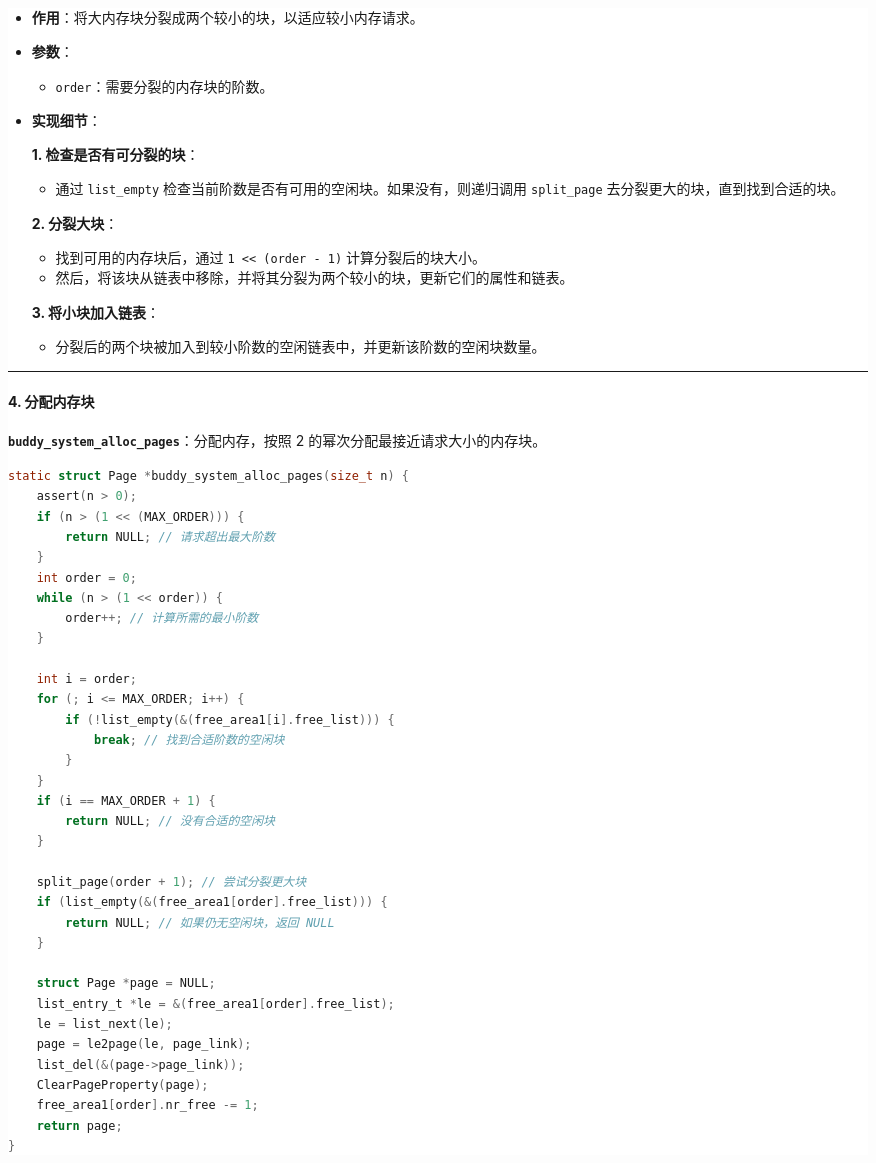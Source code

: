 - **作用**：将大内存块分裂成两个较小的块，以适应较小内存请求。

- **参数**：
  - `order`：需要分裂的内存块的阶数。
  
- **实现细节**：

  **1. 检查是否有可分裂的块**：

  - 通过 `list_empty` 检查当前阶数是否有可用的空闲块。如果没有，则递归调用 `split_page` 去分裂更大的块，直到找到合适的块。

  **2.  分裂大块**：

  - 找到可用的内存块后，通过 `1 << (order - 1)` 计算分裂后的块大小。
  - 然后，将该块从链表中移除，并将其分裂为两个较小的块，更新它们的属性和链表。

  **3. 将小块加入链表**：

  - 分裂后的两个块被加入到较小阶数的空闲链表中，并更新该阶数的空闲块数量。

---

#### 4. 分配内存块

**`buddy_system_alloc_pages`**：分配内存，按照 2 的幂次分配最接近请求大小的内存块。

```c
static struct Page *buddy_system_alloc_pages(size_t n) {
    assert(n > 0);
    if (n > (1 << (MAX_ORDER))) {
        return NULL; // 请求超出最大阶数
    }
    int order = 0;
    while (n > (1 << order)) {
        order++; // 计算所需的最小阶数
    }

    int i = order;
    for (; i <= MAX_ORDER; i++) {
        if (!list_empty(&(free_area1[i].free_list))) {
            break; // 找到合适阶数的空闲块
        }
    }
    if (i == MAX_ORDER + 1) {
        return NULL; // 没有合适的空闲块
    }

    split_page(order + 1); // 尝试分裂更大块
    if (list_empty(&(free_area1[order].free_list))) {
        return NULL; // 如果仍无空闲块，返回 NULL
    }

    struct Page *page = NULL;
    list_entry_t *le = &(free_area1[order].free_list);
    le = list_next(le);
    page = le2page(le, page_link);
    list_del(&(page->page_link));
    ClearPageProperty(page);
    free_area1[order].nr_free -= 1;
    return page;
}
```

::::::::

- **To do**: For this exercise, copy every line of the data that holds "struct".

- **Answer to the exercise**:
static struct Page *buddy_system_alloc_pages(size_t n) {
    struct Page *page = NULL;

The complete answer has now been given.